Task directions —
Starting from the line that contains "Im ersten Schritt", output every remaining line of the records below exactly as it appears, that line and the last one included.
Content starts
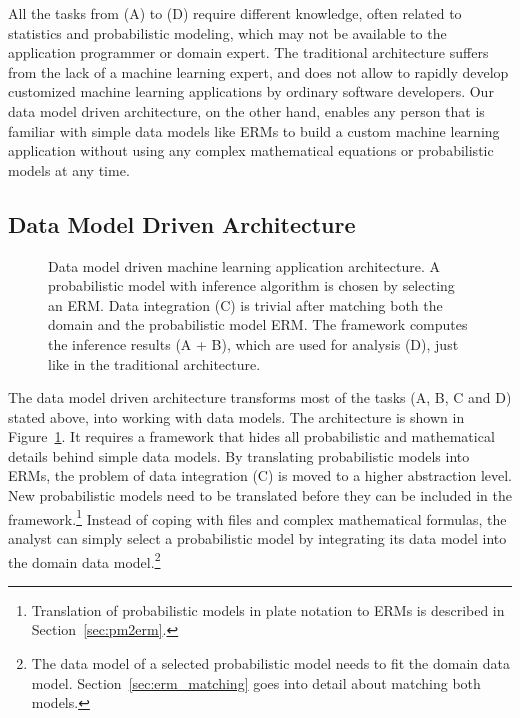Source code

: All the tasks from (A) to (D) require different knowledge, often related to statistics and probabilistic modeling, which may not be available to the application programmer or domain expert. The traditional architecture suffers from the lack of a machine learning expert, and does not allow to rapidly develop customized machine learning applications by ordinary software developers. Our data model driven architecture, on the other hand, enables any person that is familiar with simple data models like ERMs to build a custom machine learning application without using any complex mathematical equations or probabilistic models at any time.

\newpage %

\subsection{Data Model Driven Architecture}

\begin{figure}
\centering
\scalebox{\tikzScale}{\adjustTikzSize }
\caption[Data model driven machine learning application architecture]{Data model driven machine learning application architecture. A probabilistic model with inference algorithm is chosen by selecting an ERM. Data integration (C) is trivial after matching both the domain and the probabilistic model ERM. The framework computes the inference results (A + B), which are used for analysis (D), just like in the traditional architecture.}\label{fig:ml-application-architecture-dm}
\end{figure}

The data model driven architecture transforms most of the tasks (A, B, C and D) stated above, into working with data models. The architecture is shown in Figure~\ref{fig:ml-application-architecture-dm}. It requires a framework that hides all probabilistic and mathematical details behind simple data models. By translating probabilistic models into ERMs, the problem of data integration (C) is moved to a higher abstraction level. New probabilistic models need to be translated before they can be included in the framework.\footnote{Translation of probabilistic models in plate notation to ERMs is described in Section~\ref{sec:pm2erm}.} Instead of coping with files and complex mathematical formulas, the analyst can simply select a probabilistic model by integrating its data model into the domain data model.\footnote{The data model of a selected probabilistic model needs to fit the domain data model. Section~\ref{sec:erm_matching} goes into detail about matching both models.}

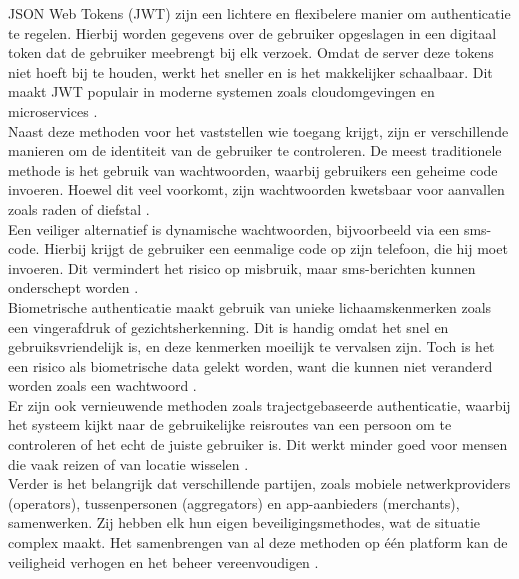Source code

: JSON Web Tokens (JWT) zijn een lichtere en flexibelere manier om authenticatie te regelen. Hierbij worden gegevens over de gebruiker opgeslagen in een digitaal token dat de gebruiker meebrengt bij elk verzoek. Omdat de server deze tokens niet hoeft bij te houden, werkt het sneller en is het makkelijker schaalbaar. Dit maakt JWT populair in moderne systemen zoals cloudomgevingen en microservices \autocite{Gao2023}.\\

Naast deze methoden voor het vaststellen wie toegang krijgt, zijn er verschillende manieren om de identiteit van de gebruiker te controleren. De meest traditionele methode is het gebruik van wachtwoorden, waarbij gebruikers een geheime code invoeren. Hoewel dit veel voorkomt, zijn wachtwoorden kwetsbaar voor aanvallen zoals raden of diefstal \autocite{Zukarnain2022}.\\

Een veiliger alternatief is dynamische wachtwoorden, bijvoorbeeld via een sms-code. Hierbij krijgt de gebruiker een eenmalige code op zijn telefoon, die hij moet invoeren. Dit vermindert het risico op misbruik, maar sms-berichten kunnen onderschept worden \autocite{Zukarnain2022}.\\

Biometrische authenticatie maakt gebruik van unieke lichaamskenmerken zoals een vingerafdruk of gezichtsherkenning. Dit is handig omdat het snel en gebruiksvriendelijk is, en deze kenmerken moeilijk te vervalsen zijn. Toch is het een risico als biometrische data gelekt worden, want die kunnen niet veranderd worden zoals een wachtwoord \autocite{Zukarnain2022}.\\

Er zijn ook vernieuwende methoden zoals trajectgebaseerde authenticatie, waarbij het systeem kijkt naar de gebruikelijke reisroutes van een persoon om te controleren of het echt de juiste gebruiker is. Dit werkt minder goed voor mensen die vaak reizen of van locatie wisselen \autocite{Zukarnain2022}.\\

Verder is het belangrijk dat verschillende partijen, zoals mobiele netwerkproviders (operators), tussenpersonen (aggregators) en app-aanbieders (merchants), samenwerken. Zij hebben elk hun eigen beveiligingsmethodes, wat de situatie complex maakt. Het samenbrengen van al deze methoden op één platform kan de veiligheid verhogen en het beheer vereenvoudigen \textcite{Zukarnain2022}.\\

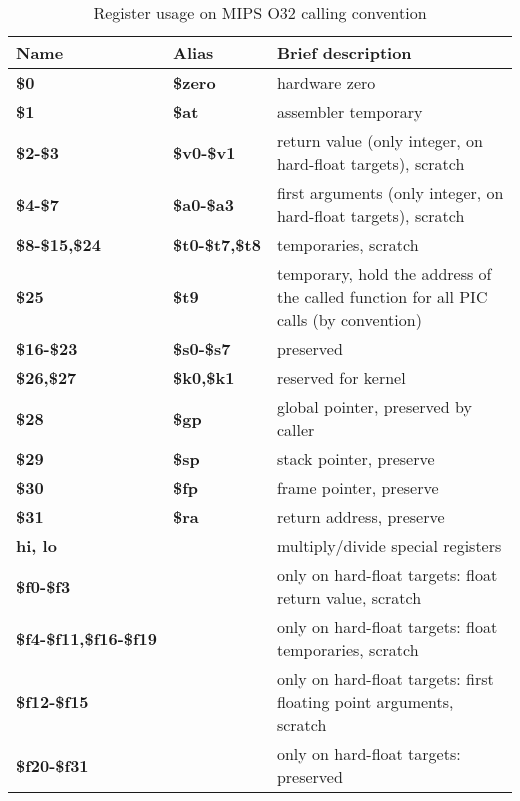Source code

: \begin{table}[h]
\begin{tabular*}{0.95\textwidth}{lll}
Name                         & Alias                & Brief description\\
\hline                                                             
{\bf \$0}                    & {\bf \$zero}         & hardware zero \\
{\bf \$1}                    & {\bf \$at}           & assembler temporary \\
{\bf \$2-\$3}                & {\bf \$v0-\$v1}      & return value (only integer, on hard-float targets), scratch \\
{\bf \$4-\$7}                & {\bf \$a0-\$a3}      & first arguments (only integer, on hard-float targets), scratch\\
{\bf \$8-\$15,\$24}          & {\bf \$t0-\$t7,\$t8} & temporaries, scratch \\
{\bf \$25}                   & {\bf \$t9}           & temporary, hold the address of the called function for all PIC calls (by convention) \\
{\bf \$16-\$23}              & {\bf \$s0-\$s7}      & preserved \\
{\bf \$26,\$27}              & {\bf \$k0,\$k1}      & reserved for kernel \\
{\bf \$28}                   & {\bf \$gp}           & global pointer, preserved by caller \\
{\bf \$29}                   & {\bf \$sp}           & stack pointer, preserve \\
{\bf \$30}                   & {\bf \$fp}           & frame pointer, preserve \\
{\bf \$31}                   & {\bf \$ra}           & return address, preserve \\
{\bf hi, lo}                 &                      & multiply/divide special registers \\
{\bf \$f0-\$f3}              &                      & only on hard-float targets: float return value, scratch \\
{\bf \$f4-\$f11,\$f16-\$f19} &                      & only on hard-float targets: float temporaries, scratch \\
{\bf \$f12-\$f15}            &                      & only on hard-float targets: first floating point arguments, scratch \\
{\bf \$f20-\$f31}            &                      & only on hard-float targets: preserved \\
\end{tabular*}
\caption{Register usage on MIPS O32 calling convention}
\end{table}


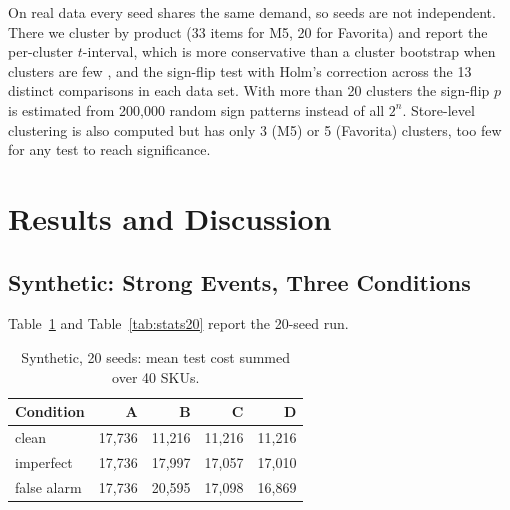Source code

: On real data every seed shares the same demand, so seeds are not independent. There we cluster by product (33 items for M5, 20 for Favorita) and report the per-cluster $t$-interval, which is more conservative than a cluster bootstrap when clusters are few \cite{cameron2008bootstrap}, and the sign-flip test with Holm's correction across the 13 distinct comparisons in each data set. With more than 20 clusters the sign-flip $p$ is estimated from 200{,}000 random sign patterns instead of all $2^n$. Store-level clustering is also computed but has only 3 (M5) or 5 (Favorita) clusters, too few for any test to reach significance.

\section{Results and Discussion}
\label{sec:results}

\subsection{Synthetic: Strong Events, Three Conditions}
Table~\ref{tab:cost20} and Table~\ref{tab:stats20} report the 20-seed run.

\begin{table}[t]
\centering
\caption{Synthetic, 20 seeds: mean test cost summed over 40 SKUs.}
\label{tab:cost20}
\setlength{\tabcolsep}{4pt}
\footnotesize
\begin{tabular}{@{}lrrrr@{}}
\toprule
\textbf{Condition} & \textbf{A} & \textbf{B} & \textbf{C} & \textbf{D} \\
\midrule
clean       & 17{,}736 & 11{,}216 & 11{,}216 & 11{,}216 \\
imperfect   & 17{,}736 & 17{,}997 & 17{,}057 & 17{,}010 \\
false alarm & 17{,}736 & 20{,}595 & 17{,}098 & 16{,}869 \\
\bottomrule
\end{tabular}
\end{table}

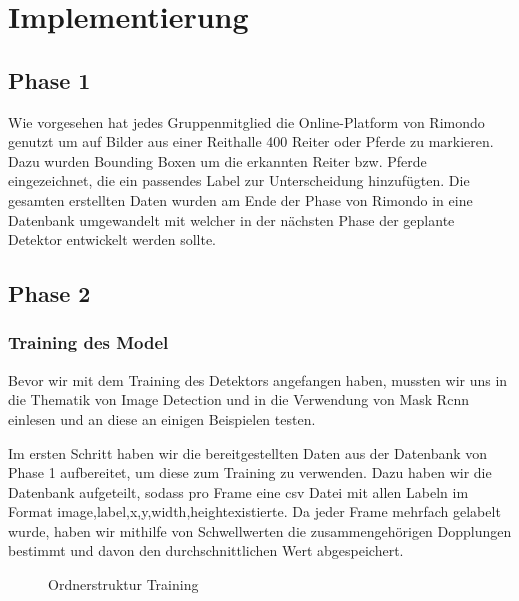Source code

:\chapter{Implementierung}
\label{ch:implementierung}

\section{Phase 1}
Wie vorgesehen hat jedes Gruppenmitglied die Online-Platform von Rimondo genutzt um auf Bilder aus einer Reithalle 400 Reiter oder Pferde zu markieren. Dazu wurden Bounding Boxen um  die erkannten Reiter bzw. Pferde eingezeichnet, die ein passendes Label zur Unterscheidung hinzufügten. Die gesamten erstellten Daten wurden am Ende der Phase von Rimondo in eine Datenbank umgewandelt mit welcher in der nächsten Phase der geplante Detektor entwickelt werden sollte.

\section{Phase 2}
\subsection*{Training des Model}
Bevor wir mit dem Training des Detektors angefangen haben, mussten wir uns in die Thematik von Image Detection und in die Verwendung von Mask Rcnn einlesen und an diese an einigen Beispielen testen. 



Im ersten Schritt haben wir die bereitgestellten Daten aus der Datenbank von Phase 1 aufbereitet, um diese zum Training zu verwenden. Dazu haben wir die Datenbank aufgeteilt, sodass pro Frame eine csv Datei mit allen Labeln im Format \dq image,label,x,y,width,height\dq existierte. Da jeder Frame mehrfach gelabelt wurde, haben wir mithilfe von Schwellwerten die zusammengehörigen Dopplungen bestimmt und davon den durchschnittlichen Wert abgespeichert. 

\begin{figure}
\caption{Ordnerstruktur Training}
\label{fig:folderstructure}
\end{figure}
Content ends
Output of the task —
Im ersten Schritt haben wir die bereitgestellten Daten aus der Datenbank von Phase 1 aufbereitet, um diese zum Training zu verwenden. Dazu haben wir die Datenbank aufgeteilt, sodass pro Frame eine csv Datei mit allen Labeln im Format \dq image,label,x,y,width,height\dq existierte. Da jeder Frame mehrfach gelabelt wurde, haben wir mithilfe von Schwellwerten die zusammengehörigen Dopplungen bestimmt und davon den durchschnittlichen Wert abgespeichert. 

\begin{figure}
\caption{Ordnerstruktur Training}
\label{fig:folderstructure}
\end{figure}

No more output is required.